Wagner diz que Lula não tinha alternativa ao vetar projeto da dosimetria e descarta pacificação com a oposição
Da redação
O líder do governo no Senado, Jaques Wagner (PT), afirmou que o presidente Luiz Inácio Lula da Silva não tinha outra opção ao vetar o projeto da dosimetria, aprovado pelo Congresso, que poderia reduzir penas de condenados por crimes contra a democracia, incluindo o ex-presidente Jair Bolsonaro. Em entrevista ao jornal A Tarde, Wagner sustentou que a medida era incompatível com a Constituição e que não há perspectiva de pacificação política em 2026.
Segundo o senador, a proposta surgiu como uma tentativa indireta de esvaziar o debate sobre anistia aos envolvidos nos atos golpistas de 8 de janeiro de 2023. “Crimes contra a democracia não cabem indulto nem anistia. Uma dosimetria que atinja idealizadores e financiadores do golpe é impossível de não ser vetada”, afirmou. Para Wagner, mesmo que o veto seja submetido à apreciação do Congresso após o recesso, a votação aberta e nominal tende a reduzir o apoio observado na aprovação inicial do texto.
Wagner avaliou que a reação da oposição faz parte do ambiente eleitoral e negou que a decisão de Lula tenha aumentado de forma duradoura a tensão institucional. “Oposição é oposição. Ninguém vai pacificar”, disse, ao descartar a tese de que uma decisão diferente do presidente levaria a um clima de conciliação no Parlamento.
O senador também comentou as críticas que recebeu de aliados após o acordo que permitiu a tramitação do projeto na Comissão de Constituição e Justiça (CCJ) do Senado. Segundo ele, não houve negociação de mérito, apenas de encaminhamento, e a votação ocorreria de qualquer forma. “O PT fechou questão contra. Não teve acordo sobre conteúdo”, afirmou, dizendo não se arrepender da condução do processo.

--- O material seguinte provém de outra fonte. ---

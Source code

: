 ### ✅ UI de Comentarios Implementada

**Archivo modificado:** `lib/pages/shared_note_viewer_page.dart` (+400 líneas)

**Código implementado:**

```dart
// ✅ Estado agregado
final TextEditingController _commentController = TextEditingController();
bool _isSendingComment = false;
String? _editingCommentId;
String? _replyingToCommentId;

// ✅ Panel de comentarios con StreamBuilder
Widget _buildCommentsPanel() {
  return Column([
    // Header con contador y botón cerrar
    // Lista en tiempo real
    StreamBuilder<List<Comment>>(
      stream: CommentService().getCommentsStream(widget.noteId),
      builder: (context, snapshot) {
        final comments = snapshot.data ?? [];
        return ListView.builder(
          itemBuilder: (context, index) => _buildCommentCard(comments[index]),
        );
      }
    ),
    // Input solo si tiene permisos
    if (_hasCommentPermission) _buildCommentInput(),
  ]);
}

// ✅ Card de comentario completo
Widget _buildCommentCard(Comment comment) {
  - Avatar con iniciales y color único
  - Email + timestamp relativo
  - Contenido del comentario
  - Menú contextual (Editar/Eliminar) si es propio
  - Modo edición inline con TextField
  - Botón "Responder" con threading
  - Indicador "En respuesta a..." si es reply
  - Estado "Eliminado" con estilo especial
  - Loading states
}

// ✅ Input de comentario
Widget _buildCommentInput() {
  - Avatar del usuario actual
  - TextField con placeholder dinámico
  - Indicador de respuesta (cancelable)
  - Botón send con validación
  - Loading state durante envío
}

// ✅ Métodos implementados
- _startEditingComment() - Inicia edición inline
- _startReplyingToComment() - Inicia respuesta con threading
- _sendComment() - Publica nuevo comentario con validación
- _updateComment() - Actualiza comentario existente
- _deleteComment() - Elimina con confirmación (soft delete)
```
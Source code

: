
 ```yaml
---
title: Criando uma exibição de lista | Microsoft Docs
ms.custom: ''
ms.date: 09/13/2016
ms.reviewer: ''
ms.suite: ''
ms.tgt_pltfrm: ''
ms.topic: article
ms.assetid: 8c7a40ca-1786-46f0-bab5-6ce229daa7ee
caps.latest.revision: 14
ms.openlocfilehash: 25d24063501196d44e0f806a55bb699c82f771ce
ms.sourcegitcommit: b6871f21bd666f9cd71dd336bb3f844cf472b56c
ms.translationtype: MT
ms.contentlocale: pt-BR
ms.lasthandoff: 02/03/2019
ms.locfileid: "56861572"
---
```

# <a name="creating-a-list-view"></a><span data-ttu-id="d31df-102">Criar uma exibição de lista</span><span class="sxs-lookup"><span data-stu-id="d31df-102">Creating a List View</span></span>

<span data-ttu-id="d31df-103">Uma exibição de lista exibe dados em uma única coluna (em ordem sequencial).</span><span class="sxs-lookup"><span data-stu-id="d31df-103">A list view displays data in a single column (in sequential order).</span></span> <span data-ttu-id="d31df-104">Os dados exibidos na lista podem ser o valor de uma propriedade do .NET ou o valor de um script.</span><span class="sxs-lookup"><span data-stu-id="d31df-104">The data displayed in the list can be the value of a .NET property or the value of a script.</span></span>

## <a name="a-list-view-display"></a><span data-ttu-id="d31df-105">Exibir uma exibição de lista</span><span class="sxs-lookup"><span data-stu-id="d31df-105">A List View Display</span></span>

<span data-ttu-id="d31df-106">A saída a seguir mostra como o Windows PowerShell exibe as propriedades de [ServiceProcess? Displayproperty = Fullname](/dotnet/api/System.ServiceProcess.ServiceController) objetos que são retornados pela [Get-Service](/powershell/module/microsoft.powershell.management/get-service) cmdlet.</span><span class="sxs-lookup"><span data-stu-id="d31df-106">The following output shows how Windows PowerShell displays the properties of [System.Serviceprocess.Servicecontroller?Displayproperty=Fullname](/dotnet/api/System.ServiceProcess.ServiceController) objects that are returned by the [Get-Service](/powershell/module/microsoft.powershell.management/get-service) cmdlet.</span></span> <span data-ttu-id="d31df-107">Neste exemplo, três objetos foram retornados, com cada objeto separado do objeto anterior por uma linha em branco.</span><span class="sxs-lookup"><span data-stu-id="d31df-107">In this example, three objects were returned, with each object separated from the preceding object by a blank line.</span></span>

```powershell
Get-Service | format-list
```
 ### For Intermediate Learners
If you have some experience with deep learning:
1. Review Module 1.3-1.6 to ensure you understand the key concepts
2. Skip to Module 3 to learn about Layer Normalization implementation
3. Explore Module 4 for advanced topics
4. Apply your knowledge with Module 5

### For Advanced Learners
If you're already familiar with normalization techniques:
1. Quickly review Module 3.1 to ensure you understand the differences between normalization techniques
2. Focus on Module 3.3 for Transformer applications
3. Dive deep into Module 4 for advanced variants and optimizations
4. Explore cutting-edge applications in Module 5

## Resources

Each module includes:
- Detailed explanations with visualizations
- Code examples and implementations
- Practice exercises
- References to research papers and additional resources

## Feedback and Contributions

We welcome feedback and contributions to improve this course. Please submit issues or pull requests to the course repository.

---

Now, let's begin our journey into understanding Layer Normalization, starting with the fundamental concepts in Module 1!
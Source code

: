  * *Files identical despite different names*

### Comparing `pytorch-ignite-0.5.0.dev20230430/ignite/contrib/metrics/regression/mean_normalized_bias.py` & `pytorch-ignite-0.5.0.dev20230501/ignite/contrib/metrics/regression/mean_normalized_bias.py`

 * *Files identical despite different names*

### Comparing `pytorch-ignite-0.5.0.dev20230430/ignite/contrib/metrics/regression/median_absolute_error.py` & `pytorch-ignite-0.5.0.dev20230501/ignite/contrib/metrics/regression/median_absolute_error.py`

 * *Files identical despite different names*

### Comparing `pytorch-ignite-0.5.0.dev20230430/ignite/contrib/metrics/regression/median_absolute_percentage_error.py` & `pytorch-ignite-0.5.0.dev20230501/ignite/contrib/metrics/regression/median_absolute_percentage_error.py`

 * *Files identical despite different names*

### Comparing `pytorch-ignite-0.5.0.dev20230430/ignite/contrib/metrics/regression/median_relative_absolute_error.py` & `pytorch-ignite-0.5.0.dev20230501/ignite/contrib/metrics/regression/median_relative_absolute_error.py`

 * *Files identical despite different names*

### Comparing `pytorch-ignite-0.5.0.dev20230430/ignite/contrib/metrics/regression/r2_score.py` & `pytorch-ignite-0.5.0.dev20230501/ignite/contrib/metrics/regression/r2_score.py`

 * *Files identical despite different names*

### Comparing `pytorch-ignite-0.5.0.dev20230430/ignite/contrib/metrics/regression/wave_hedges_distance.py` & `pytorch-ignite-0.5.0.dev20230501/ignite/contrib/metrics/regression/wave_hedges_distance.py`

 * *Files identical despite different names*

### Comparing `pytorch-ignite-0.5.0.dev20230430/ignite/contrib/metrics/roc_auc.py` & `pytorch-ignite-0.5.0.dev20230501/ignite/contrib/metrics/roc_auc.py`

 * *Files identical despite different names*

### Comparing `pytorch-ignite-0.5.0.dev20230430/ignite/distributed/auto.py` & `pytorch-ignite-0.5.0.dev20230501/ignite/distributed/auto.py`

Na entrevista, Wagner tratou ainda da articulação política para 2026. Disse que a tendência é a manutenção da chapa liderada pelo governador da Bahia, Jerônimo Rodrigues, com ele e o ministro Rui Costa como candidatos ao Senado, classificando-a como “extremamente forte”. Sobre o cenário nacional, avaliou que a indicação do candidato da oposição dependerá do ex-presidente Jair Bolsonaro e que eleições tendem a ser decididas na reta final.
Ao falar sobre segurança pública, tema que deve dominar o debate eleitoral, Wagner defendeu o foco no combate financeiro às organizações criminosas e citou operações recentes contra o Comando Vermelho e o PCC. Para ele, a população julga o governo pela postura diante do problema, e não pela existência do crime organizado em si.